A quoi ressemblera le monde d’après ?

Chaque prophète y voit la validation de sa propre thèse mais personne ne peut être affirmatif. Pour autant nous sommes déjà sûrs d’une chose : la pandémie a propagé, en même temps que la maladie, la résurgence de milliers de réflexes de coopération locale entre les Hommes.

Y a-t-il là, dans ces coopérations concrètes, le ferment d’une nouvelle économie ?

Nous sommes comme les prisonniers face à leur dilemme : si nous coopérons, nous pouvons tous gagner un peu, si chacun reste dans une stratégie égoïste, alors nous perdrons tout en ayant cru poursuivre notre intérêt individuel.

Mais à l’instar des prisonniers de l’allégorie, nous avons le droit – et disons même le devoir – de nous parler et donc d’agir selon des stratégies et des objectifs communs.

C’est le grand enseignement que nous a légué Elinor Ostrom, première femme à recevoir le prix Nobel d’économie : nous avons les moyens de nous organiser pour coopérer localement en dehors de logiques marchande ou étatique pour exploiter nos communs. Il peut s’agir de biens matériels (eau, qualité de l’air, denrées alimentaires) ou immatériels (éducation des enfants, culture, solidarité, transmission d’un savoir-faire…). Des personnes physiques comme des personnes morales peuvent prendre part à ces nouveaux noyaux de coopération à différents niveaux : une résidence, un quartier, une commune, une région, une filière économique… Les communautés peuvent devenir les nouveaux acteurs d’une économie (réellement) nouvelle en devenant les lieux de régulation entre intérêts particuliers et solidarités locales.

Le déconfinement de la parole

En 1951, l’économiste Kenneth Arrow a fait la démonstration que l’agrégation de préférences individuelles ne peut aboutir à la production de bien-être social. Cela signifie que le marché, lieu d’agrégation des démarches individuelles, ne peut servir seul à bâtir un équilibre socialement acceptable. Pour construire des communautés écologiquement et socialement viables, le dialogue local sera toujours un processus de régulation complémentaire au marché. Cela veut dire aussi que c’est à l’échelle locale que se feront les régulations les plus justes entre des intérêts divergents. C’est la raison pour laquelle l’échelle territoriale est si importante pour réinventer une économie pour demain.

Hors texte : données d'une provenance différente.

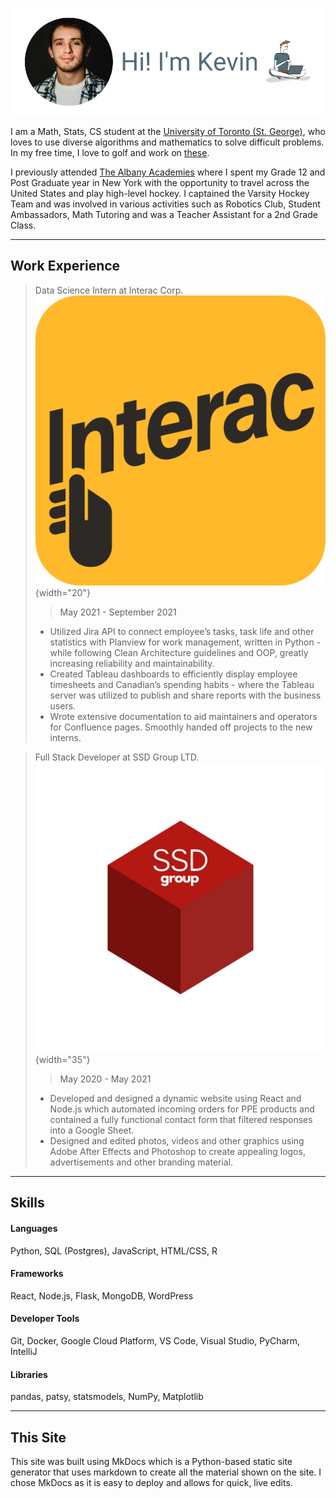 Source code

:  
 ![](img/tcv.png) 

 I am a Math, Stats, CS student at the <a href="https://www.utoronto.ca/university-life/campuses/st-george" target="_blank">University of Toronto (St. George)</a>, who loves to use diverse algorithms and mathematics to solve difficult problems. In my free time, I love to golf and work on <a href="https://projecteuler.net/archives" target="_blank">these</a>.

 I previously attended <a href="https://www.albanyacademies.org/" target="_blank">The Albany Academies</a> where I spent my Grade 12 and Post Graduate year in New York with the opportunity to travel across the United States and play high-level hockey. I captained the Varsity Hockey Team and was involved in various activities such as Robotics Club, Student Ambassadors, Math Tutoring and was a Teacher Assistant for a 2nd Grade Class. 

---

## Work Experience 

> Data Science Intern at Interac Corp. ![](img/interac.png){width="20"}
>>  May 2021 - September 2021
>>
> * Utilized Jira API to connect employee’s tasks, task life and other statistics with Planview for work management, written in Python - while following Clean Architecture guidelines and OOP, greatly increasing reliability and maintainability.
> * Created Tableau dashboards to efficiently display employee timesheets and Canadian’s spending habits - where the Tableau server was utilized to publish and share reports with the business users.
> * Wrote extensive documentation to aid maintainers and operators for Confluence pages. Smoothly handed off projects to the new interns.


> Full Stack Developer at SSD Group LTD. ![](img/SSD.png){width="35"}
>>  May 2020 - May 2021
>>
> *  Developed and designed a dynamic website using React and Node.js which automated incoming orders for PPE products and contained a fully functional contact form that filtered responses into a Google Sheet.
> * Designed and edited photos, videos and other graphics using Adobe After Effects and Photoshop to create appealing logos, advertisements and other branding material.


---



## Skills

#### Languages
Python, SQL (Postgres), JavaScript, HTML/CSS, R   

#### Frameworks 
React, Node.js, Flask, MongoDB, WordPress   

#### Developer Tools
Git, Docker, Google Cloud Platform, VS Code, Visual Studio, PyCharm, IntelliJ    
#### Libraries
pandas, patsy, statsmodels, NumPy, Matplotlib    

---

## This Site
This site was built using MkDocs which is a Python-based static site generator that uses markdown to create all the material shown on the site. I chose MkDocs as it is easy to deploy and allows for quick, live edits.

Le déconfinement devra donc être aussi celui de la parole. Ceux qui applaudissent en chœur depuis leurs fenêtres tous les soirs à 20 heures devront oser tirer le fil de cet élan et aller à la rencontre les uns des autres pour inventer de nouvelles solidarités. Nos économies sont interdépendantes depuis des siècles et sous un prétexte de résilience, certains pourraient être tentés par le repli sur soi. Un confinement des économies nationales en quelque sorte. Ce ne sera pas plus optimal que le « tout marché ». Faisons-nous confiance pour passer de « l’interdépendance sans solidarité » que décrit Edgar Morin à la multiplication des coopérations communautaires : identifions nos communs, accordons-nous sur leur exploitation soutenable et définissons les lieux de dialogue et de régulation qui nous permettront d’accorder nos divergences et de réintroduire la solidarité comme constituante de l’échange marchand.